(Records from a data source)
=-=-=-=-=

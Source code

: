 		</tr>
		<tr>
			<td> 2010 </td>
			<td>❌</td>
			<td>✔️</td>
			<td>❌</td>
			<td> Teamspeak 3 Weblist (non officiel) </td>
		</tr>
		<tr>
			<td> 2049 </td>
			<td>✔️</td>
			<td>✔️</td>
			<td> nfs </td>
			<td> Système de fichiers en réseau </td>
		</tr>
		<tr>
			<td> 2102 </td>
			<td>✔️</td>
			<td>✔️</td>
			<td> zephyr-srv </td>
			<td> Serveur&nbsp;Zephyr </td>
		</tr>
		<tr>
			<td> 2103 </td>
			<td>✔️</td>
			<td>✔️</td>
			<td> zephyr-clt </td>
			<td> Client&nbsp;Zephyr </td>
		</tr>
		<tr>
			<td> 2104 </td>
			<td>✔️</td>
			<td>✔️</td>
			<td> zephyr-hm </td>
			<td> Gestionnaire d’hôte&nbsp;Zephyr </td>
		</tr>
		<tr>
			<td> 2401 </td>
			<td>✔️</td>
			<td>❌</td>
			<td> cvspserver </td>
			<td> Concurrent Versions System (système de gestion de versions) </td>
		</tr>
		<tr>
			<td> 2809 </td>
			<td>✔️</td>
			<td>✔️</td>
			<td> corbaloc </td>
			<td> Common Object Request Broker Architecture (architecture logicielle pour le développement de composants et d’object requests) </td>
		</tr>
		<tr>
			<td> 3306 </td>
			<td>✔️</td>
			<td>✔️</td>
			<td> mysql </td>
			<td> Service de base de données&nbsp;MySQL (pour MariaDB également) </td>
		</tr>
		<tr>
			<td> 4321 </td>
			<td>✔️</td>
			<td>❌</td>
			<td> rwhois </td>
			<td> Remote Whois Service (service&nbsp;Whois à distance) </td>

=-=-=-=-=

- _Exercise prompt_
If a line above holds the word "nbsp", copy it.

- _Answer to the exercise_
			<td> Serveur&nbsp;Zephyr </td>
			<td> Client&nbsp;Zephyr </td>
			<td> Gestionnaire d’hôte&nbsp;Zephyr </td>
			<td> Service de base de données&nbsp;MySQL (pour MariaDB également) </td>
			<td> Remote Whois Service (service&nbsp;Whois à distance) </td>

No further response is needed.